As the ST project has moved along I was forced to refinish most of the car. The biggest setback was the window trim. As all know bright trim is the only look to have (just like having a long hood - they just go together). The PO sinned by painting the brightwork black.

First thoughts were to just strip the paint away to the annodized surface. This did not work as the painter badly scuffed the aluminum to get the paint to stick. So I was left with the only choice of sanding out the window and door frames and corresponding trim. AFter sanding out I was left with a partially annodized surface that looked smooth but crappy.

Reannodization was out of the question and I did not want to pay to have them powder coated since I had lots of other things to get coated.

The idea was then firmly planted in my head to get my own Powder coating system. I got the system from http://www.columbiacoatings.com I talked on the phone several times and really learnd a lot. They were very helpful. I got the basic system that had many hangers and plugs to protect threads. Its the same system available on ebay and HF tools. I chose this vendor due to its customer support. It came with great directions except for the oven. It only says do not use in the presence of food. REally!! I never would have thought of that. So... I set out to design my oven.

The oven was detailed in this post.
ST Project update: Hooking it all up.

The basic system arrived and you get a high voltage source and a powder gun. I powder cup is held on the gun and siphons the powder using a 10psi (@gun) air line. The siphoned powder is then charged via a tubular electrode to 80kV(static). It is key to use dry air or the powder may clump. I used an inline filter/dryer at the gun.





The parts must be thoroughly cleaned before powder application. Finish result is just like painting - more time in preparation leads to better results. Lab metal is a metal filler that works for powder coating. Use it to fill in defects.

A ground lead is then attached to the part to complete the powder "attraction." I clipped the lead to the hanger hook that was used to support the part. The parts were hung in the homemade oven and the powder sprayed. Make sure to hit all the nooks and crannies. Inspect carefully for complete coverage.



As you can see the "chrome" powder attaches to the surface with a static charge. Be careful not to touch the surface with anything now as it will knock off the powder. The surface appears to be rough as the powder is not cured.



The nice thing about the powder is that it can be reused. Just sweep it up (paintbrush worked great) onto a clean sheet of paper and pour it back into the gun.


Next we bake the parts. The door to the oven was installed and the heat turned up. I used a single burner Propane IR heater. Its mounted in the lower corner of the oven with tinfoil to direct the heat downward. I didn't want direct heat on the parts. Pretend they are fine pastrys - slow even heat. Cure time is 25 min at 375. Keep an eye on that thermometer (opposite upper corner from heater) it gets hot really fast.



After the heat cycle I shut off the heater and allowed the oven to cool down on its own to 100deg. My research has shown that rapid cooling will yeild a cloudy finish.

Here's the door frames. I compared them to the winshield trim and its almost indistiguishable. I was very happy. Not bad for a few hours work.
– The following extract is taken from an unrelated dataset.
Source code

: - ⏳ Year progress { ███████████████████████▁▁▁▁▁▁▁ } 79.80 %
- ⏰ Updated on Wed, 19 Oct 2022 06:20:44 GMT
I also had time to bake up some more parts. Here are some examples. These are the trim rings to my Cibie hood lights and one of the carb linkage supports. For those following the project, The hood fill cap looks spectacular. Look for an upcoming thread.




I have the powders to duplicate the yellow cad finish but didn't get time to try it. Its a custom mix I will make myself. Testing is required. Maybe next week.

If anyone wants to try this don't be afraid. It was fairly easy. I suppose I will start offering services to the NoVA gang.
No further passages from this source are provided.